▶ **GOAL OF THE EXERCISE**
Gather all lines in the data that hold the string "void".

· · · · ·

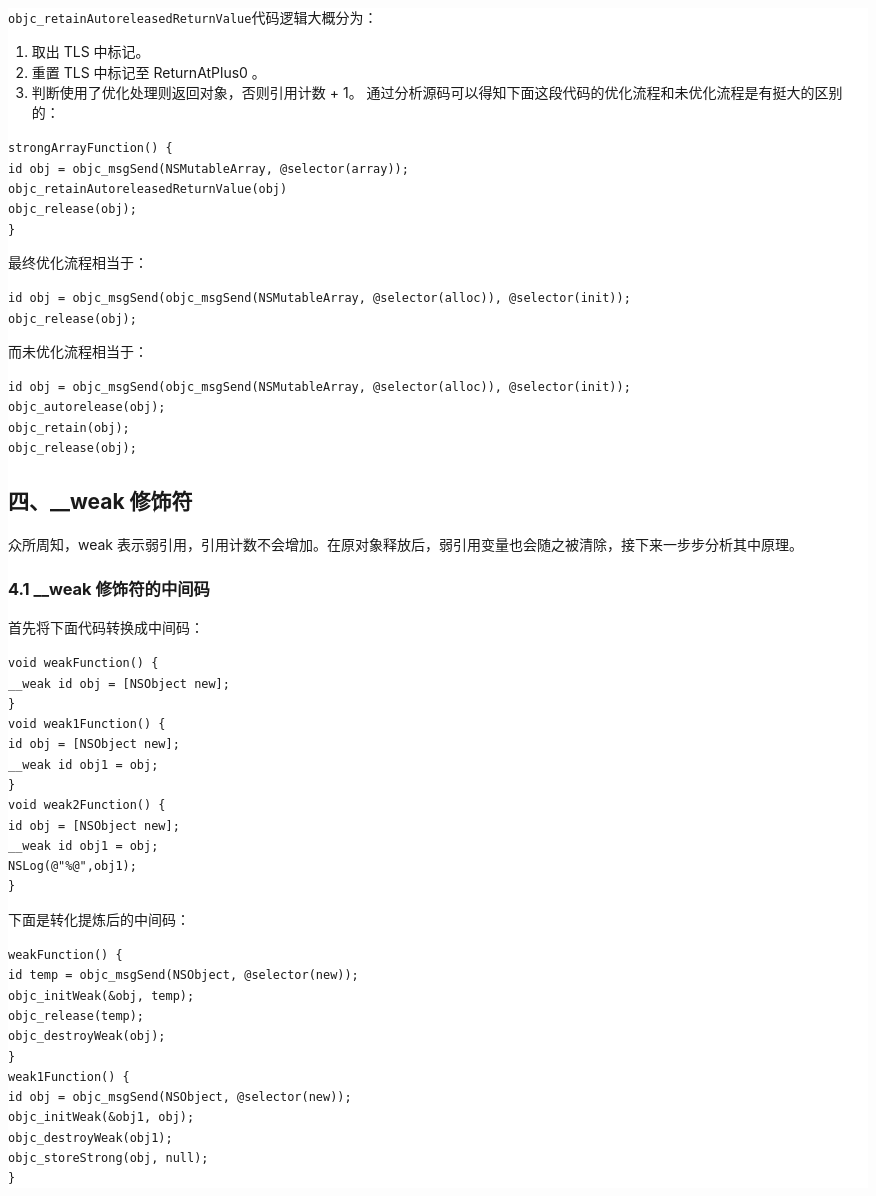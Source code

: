 `objc_retainAutoreleasedReturnValue`代码逻辑大概分为：

1.  取出 TLS 中标记。
2.  重置 TLS 中标记至 ReturnAtPlus0 。
3.  判断使用了优化处理则返回对象，否则引用计数 + 1。
    通过分析源码可以得知下面这段代码的优化流程和未优化流程是有挺大的区别的：

```
strongArrayFunction() {
id obj = objc_msgSend(NSMutableArray, @selector(array));
objc_retainAutoreleasedReturnValue(obj)
objc_release(obj);
}
```

最终优化流程相当于：

```
id obj = objc_msgSend(objc_msgSend(NSMutableArray, @selector(alloc)), @selector(init));
objc_release(obj);
```

而未优化流程相当于：

```
id obj = objc_msgSend(objc_msgSend(NSMutableArray, @selector(alloc)), @selector(init));
objc_autorelease(obj);
objc_retain(obj);
objc_release(obj);
```

## 四、\_\_weak 修饰符

众所周知，weak 表示弱引用，引用计数不会增加。在原对象释放后，弱引用变量也会随之被清除，接下来一步步分析其中原理。

### 4.1 \_\_weak 修饰符的中间码

首先将下面代码转换成中间码：

```
void weakFunction() {
__weak id obj = [NSObject new];
}
void weak1Function() {
id obj = [NSObject new];
__weak id obj1 = obj;
}
void weak2Function() {
id obj = [NSObject new];
__weak id obj1 = obj;
NSLog(@"%@",obj1);
}
```

下面是转化提炼后的中间码：

```
weakFunction() {
id temp = objc_msgSend(NSObject, @selector(new));
objc_initWeak(&obj, temp);
objc_release(temp);
objc_destroyWeak(obj);
}
weak1Function() {
id obj = objc_msgSend(NSObject, @selector(new));
objc_initWeak(&obj1, obj);
objc_destroyWeak(obj1);
objc_storeStrong(obj, null);
}
```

· · · · ·

▶ **RESULT OF THE TASK**
void weakFunction() {
void weak1Function() {
void weak2Function() {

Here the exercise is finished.